___ EXCERPTED RECORDS ___

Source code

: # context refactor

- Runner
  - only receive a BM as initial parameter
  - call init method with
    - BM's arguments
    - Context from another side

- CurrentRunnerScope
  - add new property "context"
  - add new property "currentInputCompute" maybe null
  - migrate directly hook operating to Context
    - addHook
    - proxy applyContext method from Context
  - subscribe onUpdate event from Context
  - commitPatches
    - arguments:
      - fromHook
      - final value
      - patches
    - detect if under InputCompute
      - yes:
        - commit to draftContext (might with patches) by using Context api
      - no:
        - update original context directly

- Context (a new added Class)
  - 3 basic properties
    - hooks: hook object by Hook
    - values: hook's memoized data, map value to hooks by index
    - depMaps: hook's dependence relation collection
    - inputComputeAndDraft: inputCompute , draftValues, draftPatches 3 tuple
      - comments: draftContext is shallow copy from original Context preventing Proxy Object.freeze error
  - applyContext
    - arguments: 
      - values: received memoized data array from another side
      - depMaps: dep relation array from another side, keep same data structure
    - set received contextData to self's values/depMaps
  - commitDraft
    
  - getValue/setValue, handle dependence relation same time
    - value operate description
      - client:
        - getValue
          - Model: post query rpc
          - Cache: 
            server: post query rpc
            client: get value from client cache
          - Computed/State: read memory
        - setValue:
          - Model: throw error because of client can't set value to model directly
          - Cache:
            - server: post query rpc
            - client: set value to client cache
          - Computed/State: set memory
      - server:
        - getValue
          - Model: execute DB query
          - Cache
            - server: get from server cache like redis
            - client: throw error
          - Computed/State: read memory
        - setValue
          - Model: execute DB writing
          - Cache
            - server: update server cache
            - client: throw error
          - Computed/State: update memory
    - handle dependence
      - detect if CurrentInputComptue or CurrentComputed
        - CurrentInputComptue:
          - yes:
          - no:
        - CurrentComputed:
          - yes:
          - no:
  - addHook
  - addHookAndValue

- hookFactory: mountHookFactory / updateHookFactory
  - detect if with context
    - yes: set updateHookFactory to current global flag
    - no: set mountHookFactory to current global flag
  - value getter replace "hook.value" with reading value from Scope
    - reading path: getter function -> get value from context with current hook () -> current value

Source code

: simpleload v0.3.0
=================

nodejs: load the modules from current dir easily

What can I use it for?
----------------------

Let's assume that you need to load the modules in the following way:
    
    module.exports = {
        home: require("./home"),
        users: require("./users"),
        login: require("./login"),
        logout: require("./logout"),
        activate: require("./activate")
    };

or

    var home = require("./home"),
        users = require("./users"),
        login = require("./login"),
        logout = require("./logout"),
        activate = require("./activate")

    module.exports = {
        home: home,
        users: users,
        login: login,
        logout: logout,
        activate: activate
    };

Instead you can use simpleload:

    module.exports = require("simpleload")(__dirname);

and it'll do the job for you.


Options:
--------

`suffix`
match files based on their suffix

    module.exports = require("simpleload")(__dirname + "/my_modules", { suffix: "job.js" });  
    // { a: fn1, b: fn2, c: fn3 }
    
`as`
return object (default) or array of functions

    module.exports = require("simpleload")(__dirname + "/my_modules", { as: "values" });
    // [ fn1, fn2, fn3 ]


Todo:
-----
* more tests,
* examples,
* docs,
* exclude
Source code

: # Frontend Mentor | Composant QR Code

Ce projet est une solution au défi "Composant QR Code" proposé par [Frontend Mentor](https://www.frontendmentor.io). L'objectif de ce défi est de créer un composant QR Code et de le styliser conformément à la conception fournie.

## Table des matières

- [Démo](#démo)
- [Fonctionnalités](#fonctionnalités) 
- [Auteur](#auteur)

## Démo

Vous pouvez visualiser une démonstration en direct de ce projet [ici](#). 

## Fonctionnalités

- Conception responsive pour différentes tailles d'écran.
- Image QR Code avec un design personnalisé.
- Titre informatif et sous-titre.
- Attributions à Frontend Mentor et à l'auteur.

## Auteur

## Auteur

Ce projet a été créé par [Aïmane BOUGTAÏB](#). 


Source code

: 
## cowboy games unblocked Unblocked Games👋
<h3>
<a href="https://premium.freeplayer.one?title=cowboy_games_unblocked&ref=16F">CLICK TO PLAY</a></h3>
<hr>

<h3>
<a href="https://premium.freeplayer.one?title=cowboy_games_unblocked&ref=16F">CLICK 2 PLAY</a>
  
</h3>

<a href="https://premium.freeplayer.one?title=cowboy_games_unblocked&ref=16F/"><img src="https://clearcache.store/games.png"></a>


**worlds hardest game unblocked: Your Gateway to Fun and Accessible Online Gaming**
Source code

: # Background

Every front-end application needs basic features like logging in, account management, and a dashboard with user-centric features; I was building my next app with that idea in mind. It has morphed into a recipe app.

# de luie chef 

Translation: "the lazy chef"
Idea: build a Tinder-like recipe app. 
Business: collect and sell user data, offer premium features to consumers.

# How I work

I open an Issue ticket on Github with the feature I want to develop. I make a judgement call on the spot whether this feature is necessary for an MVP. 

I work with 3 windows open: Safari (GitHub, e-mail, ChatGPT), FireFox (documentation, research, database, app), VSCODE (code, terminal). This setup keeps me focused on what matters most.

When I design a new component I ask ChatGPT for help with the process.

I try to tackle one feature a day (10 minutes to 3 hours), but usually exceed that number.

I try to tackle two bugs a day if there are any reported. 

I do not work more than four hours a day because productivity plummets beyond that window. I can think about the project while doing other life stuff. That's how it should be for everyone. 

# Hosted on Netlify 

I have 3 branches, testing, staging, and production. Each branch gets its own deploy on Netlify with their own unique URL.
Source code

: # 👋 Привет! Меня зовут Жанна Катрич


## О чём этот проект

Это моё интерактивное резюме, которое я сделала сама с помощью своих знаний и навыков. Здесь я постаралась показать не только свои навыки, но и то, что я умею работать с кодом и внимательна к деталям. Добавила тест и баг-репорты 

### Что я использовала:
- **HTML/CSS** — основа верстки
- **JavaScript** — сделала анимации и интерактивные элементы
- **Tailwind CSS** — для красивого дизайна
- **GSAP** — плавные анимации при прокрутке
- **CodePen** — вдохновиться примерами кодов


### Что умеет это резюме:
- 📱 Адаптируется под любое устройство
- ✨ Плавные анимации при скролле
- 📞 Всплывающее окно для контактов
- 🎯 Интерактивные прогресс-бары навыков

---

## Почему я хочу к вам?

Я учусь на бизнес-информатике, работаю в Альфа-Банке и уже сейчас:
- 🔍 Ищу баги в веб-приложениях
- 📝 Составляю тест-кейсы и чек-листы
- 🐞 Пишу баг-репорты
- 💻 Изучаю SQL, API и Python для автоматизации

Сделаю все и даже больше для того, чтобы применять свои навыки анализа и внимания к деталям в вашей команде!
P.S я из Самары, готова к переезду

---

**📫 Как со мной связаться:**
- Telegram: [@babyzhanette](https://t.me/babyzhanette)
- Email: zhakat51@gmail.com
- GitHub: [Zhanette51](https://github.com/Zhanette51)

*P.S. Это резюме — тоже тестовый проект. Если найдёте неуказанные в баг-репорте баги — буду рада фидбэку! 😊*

___

"features" is the string to look for; please copy every line of the records above where it appears.

▶ PROBLEM SOLUTION:
Every front-end application needs basic features like logging in, account management, and a dashboard with user-centric features; I was building my next app with that idea in mind. It has morphed into a recipe app.
Business: collect and sell user data, offer premium features to consumers.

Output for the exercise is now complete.